Absence of material witnesses

In December 2017 the High Court had cause to consider a claim by an insurance company for damages based on the assertion that the Defendant had fraudulently represented to them that his car had been in collision with another vehicle driven by  someone who they insured. Mr Justice Teare handed down judgment in UK Insurance Ltd v Stuart John Gentry [2018] EWHC 37 (QB)  on 18 January 2018 and awarded the Claimant damages of £19,179 in addition to interest and costs.

One of the most interesting aspects of the judgment was a reminder of the court’s approach to “missing” witnesses, and at paragraph 68 the Judge noted:

“Mr. Grant on behalf of the Claimant invited the Court to draw adverse inferences from the failure of Mr. Gentry to give evidence (or to call evidence from Mr. Miller, Mr. Ebbs, and Mr. Toms). The circumstances in which inferences may be drawn have been summarised by the Court of Appeal in Wisnewski v Central Manchester Health Authority [1998] PIQR P324 at p.14 in these terms:
“(1) In certain circumstances a court may be entitled to draw adverse inferences from the absence or silence of a witness who might be expected to have material evidence to give on an issue in an action.
(2) If a court is willing to draw such inferences, they may go to strengthen the evidence adduced on that issue by the other party or to weaken the evidence, if any, adduced by the party who might reasonably have been expected to call the witness.
(3) There must, however, have been some evidence, however weak, adduced by the former on the matter in question before the court is entitled to draw the desired inference: in other words, there must be a case to answer on that issue.
(4) If the reason for the witness’s absence or silence satisfies the court, then no such adverse inference may be drawn. If, on the other hand, there is some credible explanation given, even if it is not wholly satisfactory, the potentially detrimental effect of his/her absence or silence may be reduced or nullified.””

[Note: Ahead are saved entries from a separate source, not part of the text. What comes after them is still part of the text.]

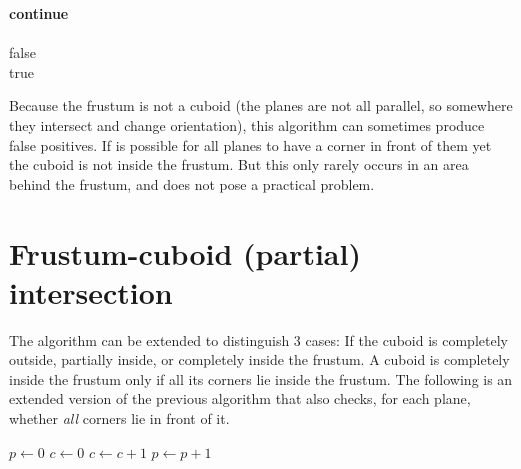 \documentclass[a4paper,10pt,abstracton,notitlepage]{scrreprt}
\begin{document}
\begin{algorithmic}
			 \textbf{continue} \\
			\EndIf
		\EndFor \\
		\Return false 
	\EndFor \\
	\Return true 
\end{algorithmic}

Because the frustum is not a cuboid (the planes are not all parallel, so somewhere they intersect and change orientation), this algorithm can sometimes produce false positives. If is possible for all planes to have a corner in front of them yet the cuboid is not inside the frustum. But this only rarely occurs in an area behind the frustum, and does not pose a practical problem.


\section{Frustum-cuboid (partial) intersection} \label{sec:fr_cub_inter}
The algorithm can be extended to distinguish 3 cases: If the cuboid is completely outside, partially inside, or completely inside the frustum. A cuboid is completely inside the frustum only if all its corners lie inside the frustum. The following is an extended version of the previous algorithm that also checks, for each plane, whether \emph{all} corners lie in front of it.

\begin{algorithmic}
	\State $p \gets 0$ 
		\State $c \gets 0$
				\State $c \gets c + 1$
			\EndIf
		\EndFor
			\State $p \gets p + 1$
		\EndIf
	\EndFor
	\Else
	\EndIf
\end{algorithmic}




\end{document}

To give one example of how this might operate in a housing context, consider a possession claim where the landlord seeks to show that the tenant did not live at the demised premises as their only or principal home at the expiry of a notice to quit.  They have credit reference evidence linking the tenant to an alternative address which proves to be their partner’s.  The tenant does not call this person to give evidence, or they do not attend trial.

The two-stage approach will then be:

(a) why has the partner not been called or not attended trial?

(b) if there is no good reason, should the court draw an adverse inference such as to diminish the defendant’s evidence or bolster that of the claimant?

Finally, as part of the evidential overview, the importance of the Court of Appeal decisions in Lambeth LBC v Vandra [2005] 1801 (see paragraph 8 concerning the absence of direct evidence) and Islington LBC v Boyle [2012] PTSR 1093 (see paragraphs 55 & 65 with respect to the need for the tenant to rebut an inference in two homes cases) should not be overlooked.